Repeat nothing but the lines below running from the one containing "you have configured." to the one containing "### Feedback and collaboration". Keep both end lines.

================

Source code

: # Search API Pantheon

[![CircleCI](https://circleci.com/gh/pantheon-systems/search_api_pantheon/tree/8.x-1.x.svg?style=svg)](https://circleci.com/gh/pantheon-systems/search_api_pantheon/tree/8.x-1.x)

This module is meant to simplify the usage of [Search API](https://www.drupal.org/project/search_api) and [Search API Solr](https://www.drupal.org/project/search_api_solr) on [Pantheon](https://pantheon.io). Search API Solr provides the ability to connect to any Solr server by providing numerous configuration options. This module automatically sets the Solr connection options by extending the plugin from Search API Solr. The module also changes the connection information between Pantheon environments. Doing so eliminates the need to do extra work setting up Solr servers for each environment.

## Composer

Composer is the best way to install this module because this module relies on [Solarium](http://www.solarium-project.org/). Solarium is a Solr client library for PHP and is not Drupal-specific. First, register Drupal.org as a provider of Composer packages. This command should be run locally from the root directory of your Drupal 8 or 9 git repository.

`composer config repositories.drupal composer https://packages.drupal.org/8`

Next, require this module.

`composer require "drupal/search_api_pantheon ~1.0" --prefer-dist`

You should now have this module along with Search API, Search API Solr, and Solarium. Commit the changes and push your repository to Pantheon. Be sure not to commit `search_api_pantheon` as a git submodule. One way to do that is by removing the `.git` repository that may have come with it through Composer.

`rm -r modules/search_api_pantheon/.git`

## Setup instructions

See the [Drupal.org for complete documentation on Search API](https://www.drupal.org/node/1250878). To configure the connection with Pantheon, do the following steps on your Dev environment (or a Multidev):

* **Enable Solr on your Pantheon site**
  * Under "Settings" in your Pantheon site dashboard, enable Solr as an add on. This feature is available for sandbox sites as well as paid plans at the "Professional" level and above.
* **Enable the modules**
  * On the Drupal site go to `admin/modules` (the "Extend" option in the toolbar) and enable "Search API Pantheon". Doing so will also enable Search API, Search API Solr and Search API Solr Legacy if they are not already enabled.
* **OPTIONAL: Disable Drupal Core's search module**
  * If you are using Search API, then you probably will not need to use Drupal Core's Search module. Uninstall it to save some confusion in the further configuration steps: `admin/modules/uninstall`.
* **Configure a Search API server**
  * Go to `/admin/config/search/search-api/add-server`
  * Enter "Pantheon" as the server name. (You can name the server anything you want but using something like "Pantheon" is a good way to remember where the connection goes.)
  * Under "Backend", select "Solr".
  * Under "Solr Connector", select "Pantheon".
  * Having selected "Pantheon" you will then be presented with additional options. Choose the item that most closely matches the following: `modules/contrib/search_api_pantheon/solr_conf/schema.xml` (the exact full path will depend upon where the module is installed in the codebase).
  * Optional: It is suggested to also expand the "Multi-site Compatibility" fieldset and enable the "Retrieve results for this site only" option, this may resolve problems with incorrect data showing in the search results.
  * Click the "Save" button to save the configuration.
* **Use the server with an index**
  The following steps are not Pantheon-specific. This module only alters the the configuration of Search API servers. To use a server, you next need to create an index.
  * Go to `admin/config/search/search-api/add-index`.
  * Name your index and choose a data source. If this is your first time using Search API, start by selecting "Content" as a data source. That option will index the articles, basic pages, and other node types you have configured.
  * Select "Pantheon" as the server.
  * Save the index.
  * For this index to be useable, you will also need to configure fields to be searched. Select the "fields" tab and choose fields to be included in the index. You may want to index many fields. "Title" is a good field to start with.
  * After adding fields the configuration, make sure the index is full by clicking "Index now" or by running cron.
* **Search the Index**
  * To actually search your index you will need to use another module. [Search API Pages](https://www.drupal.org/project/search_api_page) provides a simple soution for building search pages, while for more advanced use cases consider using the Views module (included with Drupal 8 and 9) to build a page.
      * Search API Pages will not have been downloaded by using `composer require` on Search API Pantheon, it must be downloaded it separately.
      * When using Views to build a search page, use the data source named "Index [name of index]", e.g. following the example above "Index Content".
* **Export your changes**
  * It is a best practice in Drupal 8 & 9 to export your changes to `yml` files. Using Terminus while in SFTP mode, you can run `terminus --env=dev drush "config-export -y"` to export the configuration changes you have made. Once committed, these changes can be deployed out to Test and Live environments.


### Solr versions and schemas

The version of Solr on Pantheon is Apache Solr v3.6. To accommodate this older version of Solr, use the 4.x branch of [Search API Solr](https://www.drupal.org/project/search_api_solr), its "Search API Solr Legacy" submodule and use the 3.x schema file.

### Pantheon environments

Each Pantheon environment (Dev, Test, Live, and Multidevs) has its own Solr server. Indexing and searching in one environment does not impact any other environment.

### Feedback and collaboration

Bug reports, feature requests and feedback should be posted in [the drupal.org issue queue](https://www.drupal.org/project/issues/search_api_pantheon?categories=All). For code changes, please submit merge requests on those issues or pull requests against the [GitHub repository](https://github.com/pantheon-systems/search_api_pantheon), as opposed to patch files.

================

Answer ->
  * Name your index and choose a data source. If this is your first time using Search API, start by selecting "Content" as a data source. That option will index the articles, basic pages, and other node types you have configured.
  * Select "Pantheon" as the server.
  * Save the index.
  * For this index to be useable, you will also need to configure fields to be searched. Select the "fields" tab and choose fields to be included in the index. You may want to index many fields. "Title" is a good field to start with.
  * After adding fields the configuration, make sure the index is full by clicking "Index now" or by running cron.
* **Search the Index**
  * To actually search your index you will need to use another module. [Search API Pages](https://www.drupal.org/project/search_api_page) provides a simple soution for building search pages, while for more advanced use cases consider using the Views module (included with Drupal 8 and 9) to build a page.
      * Search API Pages will not have been downloaded by using `composer require` on Search API Pantheon, it must be downloaded it separately.
      * When using Views to build a search page, use the data source named "Index [name of index]", e.g. following the example above "Index Content".
* **Export your changes**
  * It is a best practice in Drupal 8 & 9 to export your changes to `yml` files. Using Terminus while in SFTP mode, you can run `terminus --env=dev drush "config-export -y"` to export the configuration changes you have made. Once committed, these changes can be deployed out to Test and Live environments.


### Solr versions and schemas

The version of Solr on Pantheon is Apache Solr v3.6. To accommodate this older version of Solr, use the 4.x branch of [Search API Solr](https://www.drupal.org/project/search_api_solr), its "Search API Solr Legacy" submodule and use the 3.x schema file.

### Pantheon environments

Each Pantheon environment (Dev, Test, Live, and Multidevs) has its own Solr server. Indexing and searching in one environment does not impact any other environment.

### Feedback and collaboration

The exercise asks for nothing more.